The National Transportation Safety Board determines the probable cause(s) of this accident to be:
The pilot's abrupt maneuver in response to a perceived traffic conflict, which resulted in an accelerated stall and a loss of airplane control at low altitude. Contributing to the accident was the air traffic controller's incomplete instructions, which resulted in improper sequencing of traffic landing on the same runway.

HISTORY OF FLIGHT


On February 29, 2012, about 1701 eastern standard time, a Cirrus SR22, N544SR, was substantially damaged when it collided with terrain following an uncontrolled descent while maneuvering for landing at the Melbourne International Airport (MLB), Melbourne, Florida. The certificated private pilot and two passengers were fatally injured. Visual meteorological conditions prevailed, and no flight plan was filed for the personal flight, which was conducted under the provisions of Title 14 Code of Federal Regulations Part 91.

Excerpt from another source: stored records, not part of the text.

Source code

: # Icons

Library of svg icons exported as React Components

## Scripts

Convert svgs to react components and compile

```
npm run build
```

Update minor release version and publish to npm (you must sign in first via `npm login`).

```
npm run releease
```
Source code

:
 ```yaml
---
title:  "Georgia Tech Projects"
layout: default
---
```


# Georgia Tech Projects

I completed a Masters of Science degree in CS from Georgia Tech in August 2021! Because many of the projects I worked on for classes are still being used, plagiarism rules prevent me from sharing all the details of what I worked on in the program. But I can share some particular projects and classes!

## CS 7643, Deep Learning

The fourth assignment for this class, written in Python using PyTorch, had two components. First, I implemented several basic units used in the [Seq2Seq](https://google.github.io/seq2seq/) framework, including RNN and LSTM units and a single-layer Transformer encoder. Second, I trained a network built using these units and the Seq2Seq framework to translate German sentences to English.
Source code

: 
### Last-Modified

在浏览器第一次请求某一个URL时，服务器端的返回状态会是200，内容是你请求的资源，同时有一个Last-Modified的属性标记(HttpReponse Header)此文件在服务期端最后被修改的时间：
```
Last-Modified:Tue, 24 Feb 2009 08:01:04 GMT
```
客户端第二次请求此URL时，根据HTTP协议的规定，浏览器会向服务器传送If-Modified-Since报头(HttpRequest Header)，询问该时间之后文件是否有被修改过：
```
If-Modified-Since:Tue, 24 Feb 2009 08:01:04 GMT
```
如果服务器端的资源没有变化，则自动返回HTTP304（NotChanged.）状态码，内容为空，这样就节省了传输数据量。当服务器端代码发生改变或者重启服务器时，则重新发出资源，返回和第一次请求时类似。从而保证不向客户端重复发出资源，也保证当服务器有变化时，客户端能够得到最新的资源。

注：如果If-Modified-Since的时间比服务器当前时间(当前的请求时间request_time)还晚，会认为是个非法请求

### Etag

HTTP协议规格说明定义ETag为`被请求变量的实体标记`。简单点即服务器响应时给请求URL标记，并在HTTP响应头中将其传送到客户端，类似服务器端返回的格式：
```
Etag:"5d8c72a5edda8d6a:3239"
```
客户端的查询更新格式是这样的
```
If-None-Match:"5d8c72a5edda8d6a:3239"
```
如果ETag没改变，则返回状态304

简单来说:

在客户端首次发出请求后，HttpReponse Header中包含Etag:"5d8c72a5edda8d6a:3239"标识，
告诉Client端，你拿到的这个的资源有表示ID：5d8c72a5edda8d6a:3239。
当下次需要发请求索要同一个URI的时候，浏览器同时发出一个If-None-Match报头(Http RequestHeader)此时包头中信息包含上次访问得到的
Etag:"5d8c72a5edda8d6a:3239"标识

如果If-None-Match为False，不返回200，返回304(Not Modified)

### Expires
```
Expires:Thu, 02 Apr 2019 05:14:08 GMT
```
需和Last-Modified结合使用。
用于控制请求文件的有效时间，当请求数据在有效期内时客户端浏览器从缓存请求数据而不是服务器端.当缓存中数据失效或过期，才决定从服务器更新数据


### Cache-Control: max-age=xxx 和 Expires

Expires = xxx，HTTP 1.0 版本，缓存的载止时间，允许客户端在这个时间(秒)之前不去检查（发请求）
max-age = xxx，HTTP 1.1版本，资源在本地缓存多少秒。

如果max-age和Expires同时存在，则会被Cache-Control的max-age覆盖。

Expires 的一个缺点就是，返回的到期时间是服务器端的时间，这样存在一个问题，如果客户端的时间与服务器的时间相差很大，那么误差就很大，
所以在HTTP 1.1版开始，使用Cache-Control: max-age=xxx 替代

Review of air traffic control information revealed that there were several airplanes and a helicopter in the traffic pattern at MLB, performing simultaneous operations to parallel runways, around the time of the accident. About 1658, the accident pilot contacted the MLB air traffic control tower (ATCT) from a position 5 miles south of the airport, and requested a full-stop landing. The pilot was instructed to report when the airplane was on the downwind leg of the traffic pattern for runway 9 Right (9R). Shortly after, a Cirrus SR20, which was on an approximate 5-mile final approach for runway 9R, was cleared for a touch-and-go landing. At 1700:02, the controller advised that the pilot could either land on runway 9R, or extend the downwind leg for approximately 6 miles to follow a Cessna landing on runway 9 Left. The accident pilot responded, “9 right’s fine,” and requested a long landing in order to reduce taxi time to the fixed-base operator (FBO). At 1700:16, the ATCT cleared the accident airplane for landing on runway 9R.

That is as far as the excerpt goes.